NO tendría nada de extraordinaria la frase del titular si fuera una mera descripción del muñeco. Hay miles de representaciones de animales suavísimos que desde tiempo inmemorial han conquistado nuestros hogares seduciendo a nuestros hijos desde una balda. Animales que no tendríamos en carne y hueso así nos los regalaran.

Tiburones sonrientes, mofetas campechanas, ratas de sedoso pelaje. Peluches que se han hecho un lugar en la familia bajo el brazo del o la más joven. Nunca nos hemos sentido amenazados por ellos. Hasta ahora.

En Amazon y en eBay han tenido que retirar de la venta unos peluches de esos que llaman inteligentes que se vendían con la cualidad de grabar y reproducir conversaciones. Un juguete inocente con el que los benjamines de la casa podían escucharse en boca de su mejor amigo decir lo que les viniera a la suya. O a la de sus padres, amigos o familiares cercanos porque el muñeco no discrimina. Pero, como además todo está interconectado, el orejón suavito del cuarto del bebé puede subir a la nube todo lo que graba gracias a una aplicación bluetooth. Nubes de algodón, dirán -¿qué bucólico!-. ¡Narices!

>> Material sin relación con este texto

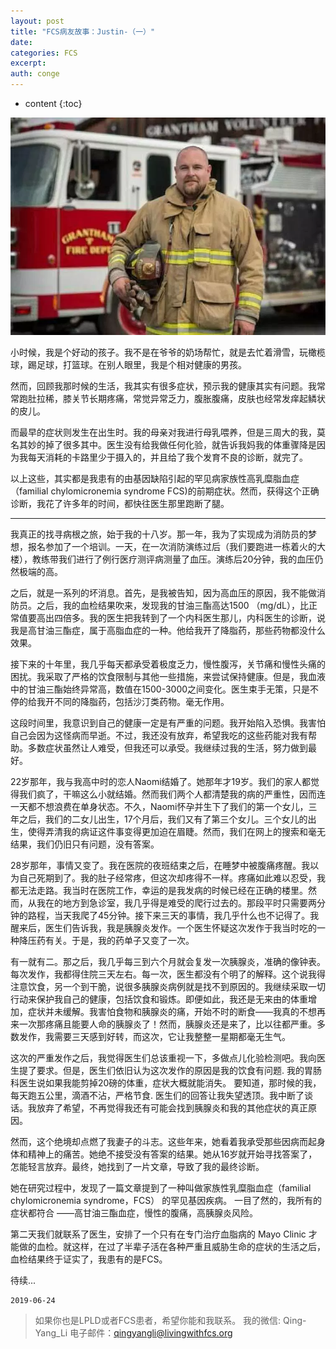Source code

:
 ```yaml
---
layout: post
title: "FCS病友故事：Justin-（一）"
date:
categories: FCS
excerpt:
auth: conge
---
```

* content
{:toc}

![](/assets/images/FCS/118382-eaccda32c8cc1435.png)

小时候，我是个好动的孩子。我不是在爷爷的奶场帮忙，就是去忙着滑雪，玩橄榄球，踢足球，打篮球。在别人眼里，我是个相对健康的男孩。

然而，回顾我那时候的生活，我其实有很多症状，预示我的健康其实有问题。我常常跑肚拉稀，膝关节长期疼痛，常觉异常乏力，腹胀腹痛，皮肤也经常发痒起鳞状的皮儿。

而最早的症状则发生在出生时。我的母亲对我进行母乳喂养，但是三周大的我，莫名其妙的掉了很多其中。医生没有给我做任何化验，就告诉我妈我的体重骤降是因为我每天消耗的卡路里少于摄入的，并且给了我个发育不良的诊断，就完了。

以上这些，其实都是我患有的由基因缺陷引起的罕见病家族性高乳糜脂血症（familial chylomicronemia syndrome FCS)的前期症状。然而，获得这个正确诊断，我花了许多年的时间，都快往医生那里跑断了腿。

----

我真正的找寻病根之旅，始于我的十八岁。那一年，我为了实现成为消防员的梦想，报名参加了一个培训。一天，在一次消防演练过后（我们要跑进一栋着火的大楼），教练带我们进行了例行医疗测评病测量了血压。演练后20分钟，我的血压仍然极端的高。

之后，就是一系列的坏消息。首先，是我被告知，因为高血压的原因，我不能做消防员。之后，我的血检结果吹来，发现我的甘油三酯高达1500 （mg/dL），比正常值要高出四倍多。我的医生把我转到了一个内科医生那儿，内科医生的诊断，说我是高甘油三酯症，属于高脂血症的一种。他给我开了降脂药，那些药物都没什么效果。

接下来的十年里，我几乎每天都承受着极度乏力，慢性腹泻，关节痛和慢性头痛的困扰。我采取了严格的饮食限制与其他一些措施，来尝试保持健康。但是，我血液中的甘油三酯始终异常高，数值在1500-3000之间变化。医生束手无策，只是不停的给我开不同的降脂药，包括沙汀类药物。毫无作用。

这段时间里，我意识到自己的健康一定是有严重的问题。我开始陷入恐惧。我害怕自己会因为这怪病而早逝。不过，我还没有放弃，希望我吃的这些药能对我有帮助。多数症状虽然让人难受，但我还可以承受。我继续过我的生活，努力做到最好。

22岁那年，我与我高中时的恋人Naomi结婚了。她那年才19岁。我们的家人都觉得我们疯了，干嘛这么小就结婚。然而我们两个人都清楚我的病的严重性，因而连一天都不想浪费在单身状态。不久，Naomi怀孕并生下了我们的第一个女儿，三年之后，我们的二女儿出生，17个月后，我们又有了第三个女儿。三个女儿的出生，使得弄清我的病证这件事变得更加迫在眉睫。然而，我们在网上的搜索和毫无结果，我们仍旧只有问题，没有答案。

28岁那年，事情又变了。我在医院的夜班结束之后，在睡梦中被腹痛疼醒。我以为自己死期到了。我的肚子经常疼，但这次却疼得不一样。疼痛如此难以忍受，我都无法走路。我当时在医院工作，幸运的是我发病的时候已经在正确的楼里。然而，从我在的地方到急诊室，我几乎得是难受的爬行过去的。那段平时只需要两分钟的路程，当天我爬了45分钟。接下来三天的事情，我几乎什么也不记得了。我醒来后，医生们告诉我，我是胰腺炎发作。一个医生怀疑这次发作于我当时吃的一种降压药有关。于是，我的药单子又变了一次。

有一就有二。那之后，我几乎每三到六个月就会复发一次胰腺炎，准确的像钟表。每次发作，我都得住院三天左右。每一次，医生都没有个明了的解释。这个说我得注意饮食，另一个到干脆，说很多胰腺炎病例就是找不到原因的。我继续采取一切行动来保护我自己的健康，包括饮食和锻炼。即便如此，我还是无来由的体重增加，症状并未缓解。我害怕食物和胰腺炎的痛，开始不时的断食——我真的不想再来一次那疼痛且能要人命的胰腺炎了！然而，胰腺炎还是来了，比以往都严重。多数发作，我需要三天感到好转，而这次，它让我整整一星期都毫无生气。

这次的严重发作之后，我觉得医生们总该重视一下，多做点儿化验检测吧。我向医生提了要求。但是，医生们依旧认为这次发作的原因是我的饮食有问题. 我的胃肠科医生说如果我能剪掉20磅的体重，症状大概就能消失。 要知道，那时候的我，每天跑五公里，滴酒不沾，严格节食. 医生们的回答让我失望透顶。我中断了谈话。我放弃了希望，不再觉得我还有可能会找到胰腺炎和我的其他症状的真正原因。

然而，这个绝境却点燃了我妻子的斗志。这些年来，她看着我承受那些因病而起身体和精神上的痛苦。她绝不接受没有答案的结果。她从16岁就开始寻找答案了，怎能轻言放弃。最终，她找到了一片文章，导致了我的最终诊断。

她在研究过程中，发现了一篇文章提到了一种叫做家族性乳糜脂血症（familial chylomicronemia syndrome，FCS） 的罕见基因疾病。 一目了然的，我所有的症状都符合 ——高甘油三酯血症，慢性的腹痛，高胰腺炎风险。

第二天我们就联系了医生，安排了一个只有在专门治疗血脂病的 Mayo Clinic 才能做的血检。就这样，在过了半辈子活在各种严重且威胁生命的症状的生活之后，血检结果终于证实了，我患有的是FCS。


待续...

```
2019-06-24
```


> 如果你也是LPLD或者FCS患者，希望你能和我联系。
> 我的微信: Qing-Yang_Li
> 电子邮件：qingyangli@livingwithfcs.org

El peluche indiscreto no cumple la normativa sobre protección de datos y la chavalería, que es indiscreta por definición, lo mismo pone a disposición de la red sus juegos favoritos que los horarios en los que no hay nadie en casa o dónde trabaja su amatxu y cuándo se van de veraneo. Es un auténtico topo que lo pía todo a los cuatro vientos. Ya es triste que, en una casa del siglo XXI, el inteligente de la familia sea el peluche y debamos protegernos de él.